T1: Web Search and Browse Log Mining: Challenges, Methods, and Applications

Daxin Jiang


Huge amounts of search log data have been accumulated in various search engines. Currently, a commercial search engine receives billions of queries and collects tera-bytes of log data on any single day. Other than search log data, browse logs can be collected by client-side browser plug-ins, which record the browse information if users's permissions are granted. Such massive amounts of search/browse log data, on the one hand, provide great opportunities to mine the wisdom of crowds and improve search results as well as online advertisement. On the other hand, designing effective and efficient methods to clean, model, and process large scale log data also presents great challenges.

In this tutorial, I will focus on mining search and browse log data for search engines. I will start with an introduction of search and browse log data and an overview of frequently-used data summarization in log mining. I will then elaborate how log mining applications enhance the five major components of a search engine, namely, query understanding, document understanding, query-document matching, user understanding, and monitoring and feedbacks. For each aspect, I will survey the major tasks, fundamental principles, and state-of-the-art methods. Finally, I will discuss the challenges and future trends of log data mining.

Speaker Biography:

Daxin Jiang's research focuses on information retrieval and log data mining. He received Ph.D. in computer science from the State University of New York at Buffalo. He has published extensively in prestigious conferences and journals, and served as a PC member of numerous conferences. He received the Best Application Paper Award of SIGKDD'08 and the Runner-up for Best Application Paper Award of SIGKDD'04. Daxin Jiang has been working on development of Microsoft search engines, including Live Search and Bing. Daxin Jiang's publication list can be found at http://research.microsoft.com/en-us/people/djiang/.

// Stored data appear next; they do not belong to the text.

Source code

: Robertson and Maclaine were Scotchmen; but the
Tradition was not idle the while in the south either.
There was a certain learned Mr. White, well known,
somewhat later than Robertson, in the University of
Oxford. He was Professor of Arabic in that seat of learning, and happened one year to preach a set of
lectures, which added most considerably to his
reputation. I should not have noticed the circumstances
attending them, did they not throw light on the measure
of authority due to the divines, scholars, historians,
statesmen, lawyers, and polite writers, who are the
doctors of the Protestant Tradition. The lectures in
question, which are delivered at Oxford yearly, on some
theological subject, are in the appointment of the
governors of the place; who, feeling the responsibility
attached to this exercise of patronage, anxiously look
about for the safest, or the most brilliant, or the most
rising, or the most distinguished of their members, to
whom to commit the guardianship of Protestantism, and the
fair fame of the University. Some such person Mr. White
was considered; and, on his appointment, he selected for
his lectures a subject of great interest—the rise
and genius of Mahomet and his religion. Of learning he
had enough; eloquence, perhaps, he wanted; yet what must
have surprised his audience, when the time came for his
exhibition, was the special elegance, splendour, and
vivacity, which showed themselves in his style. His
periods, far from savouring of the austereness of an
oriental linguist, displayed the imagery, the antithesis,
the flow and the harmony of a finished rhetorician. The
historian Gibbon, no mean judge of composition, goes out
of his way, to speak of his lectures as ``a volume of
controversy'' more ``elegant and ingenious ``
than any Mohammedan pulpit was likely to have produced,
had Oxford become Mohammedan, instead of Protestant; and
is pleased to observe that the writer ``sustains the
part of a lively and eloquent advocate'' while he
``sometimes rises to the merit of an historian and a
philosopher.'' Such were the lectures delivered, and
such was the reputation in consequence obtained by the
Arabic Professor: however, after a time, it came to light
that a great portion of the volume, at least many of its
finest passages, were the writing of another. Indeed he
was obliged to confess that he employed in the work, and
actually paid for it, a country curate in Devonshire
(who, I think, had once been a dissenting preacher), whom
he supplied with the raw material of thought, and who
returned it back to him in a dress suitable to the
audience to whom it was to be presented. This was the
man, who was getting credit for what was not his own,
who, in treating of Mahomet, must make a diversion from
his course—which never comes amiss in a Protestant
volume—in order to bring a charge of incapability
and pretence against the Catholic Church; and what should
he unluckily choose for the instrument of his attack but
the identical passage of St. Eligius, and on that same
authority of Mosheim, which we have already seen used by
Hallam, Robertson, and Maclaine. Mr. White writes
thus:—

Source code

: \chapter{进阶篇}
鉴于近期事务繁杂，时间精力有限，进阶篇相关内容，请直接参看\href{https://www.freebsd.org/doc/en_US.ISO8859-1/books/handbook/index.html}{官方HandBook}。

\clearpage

T2: Managing Social Image Tags: Methods and Applications

Aixin Sun
Sourav S Bhowmick


With the advances in digital photography (e.g., digital cameras and mobile phones) and social media sharing web sites, a huge number of multimedia content is now available online. Most of these sites enable users to annotate web objects including images with free tags. A key consequence of the availability of such tags as meta-data is that it has created a framework that can be effectively exploited to significantly enhance our ability to understand social images. Such understanding paves way to the creation of novel and superior techniques and applications for searching and browsing social images contributed by common users. The objective of this tutorial is to provide a comprehensive background on state-of-the-art techniques for managing tags associated with social images.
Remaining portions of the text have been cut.